17 June 2014

PS-SS
Brace yourself something completely different: the PS-SS, a new GlassWare power supply kit, isn't for tube fanciers, as it's intended use is in solid-state power amplifiers. Well, of course, it could be used in a tube hybrid power amplifier, so some tube fanciers will be happy to see its arrival. Several solid-state output stage designs are dancing through my mind, so I needed the PS-SS for myself. In addition, I know that most DIYers hate assembling power supplies without a PCB. I had two goals: a squat profile, so I could use a 2U enclosure (or even shorter, as I own some extruded aluminum enclosures from China that are about 2.5 inches tall internally), and the inclusion of RC filters. Yes, an RC filter.
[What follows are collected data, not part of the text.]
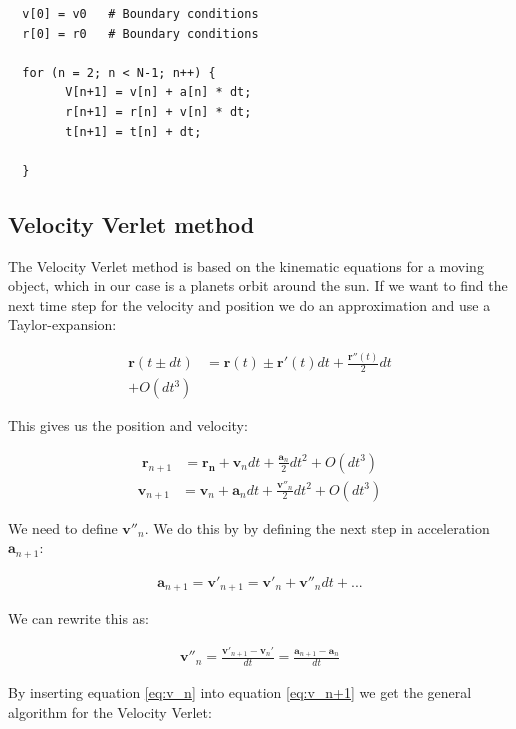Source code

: \documentclass{article}
\begin{document}
\begin{verbatim}
  v[0] = v0   # Boundary conditions
  r[0] = r0   # Boundary conditions

  for (n = 2; n < N-1; n++) {
        V[n+1] = v[n] + a[n] * dt;
        r[n+1] = r[n] + v[n] * dt;
        t[n+1] = t[n] + dt;
       
  }
\end{verbatim}

\subsection{Velocity Verlet method}
The Velocity Verlet method is based on the kinematic equations for a moving object, which in our case is a planets orbit around the sun. If we want to find the next time step for the velocity and position we do an approximation and use a Taylor-expansion:    

\begin{align*}
\mathbf{r}(t\pm dt)&=\mathbf{r}(t)\pm \mathbf{r}'(t)dt + \frac{\mathbf{r}''(t)}{2}dt\\ + O(dt^3)
\end{align*}

This gives us the position and velocity:

\begin{align}
    \mathbf{r}_{n+1}&=\mathbf{r_n}+\mathbf{v}_n dt + \frac{\mathbf{a}_n}{2}dt^2+O(dt^3)
    \label{eq:r_n+1}
    \end{align}
    \begin{align}
    \mathbf{v}_{n+1}&=\mathbf{v}_n+\mathbf{a}_ndt+\frac{\mathbf{v}''_n}{2}dt^2 + O(dt^3)
     \label{eq:v_n+1}
\end{align}

We need to define $\mathbf{v}''_n$. We do this by by defining the next step in acceleration $\mathbf{a}_{n+1}$:

\begin{align*}
    \mathbf{a}_{n+1}=\mathbf{v}'_{n+1}=\mathbf{v}'_n+\mathbf{v}''_ndt + ...
\end{align*}

We can rewrite this as:

\begin{align}
        \mathbf{v}''_n=\frac{\mathbf{v}'_{n+1}-\mathbf{v}_n'}{dt}
    =\frac{\mathbf{a}_{n+1}-\mathbf{a}_n}{dt}
    \label{eq:v_n}
\end{align}

By inserting equation \ref{eq:v_n} into equation \ref{eq:v_n+1} we get the general algorithm for the Velocity Verlet:
\end{document}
I am convinced that one (of many reasons) why tube amplifiers so often sound better than their solid-state brothers is that the tube amplifiers hold RC filters or LC filters. These low-pass filters do not eliminate ripple, but they do scrub away harsh higher harmonics. (I have discovered that series voltage regulators also benefit from an RC pre-filter; no doubt, because it gives the regulator less work to do.) As you might expect, I had to include something out of the ordinary on the PS-SS PCB: an RC filter, but with a rectifier shunt.

If you look at the above schematic, you will see that resistors R1 & R2 are shunted by rectifiers. What this means is that as long as the current being drawn is less than about 600mA, the RC filter is still in place, filtering away ripple. But once the music makes bigger demands on the power amplifier, the current drawn will go up sufficiently to engage the shunting rectifiers, as their forward-bias voltage will have been reached; now, the RC filter falls out of the circuit and all the rail reservoir capacitors are in parallel with each other, bringing each rail's capacitance up to 9,900µF.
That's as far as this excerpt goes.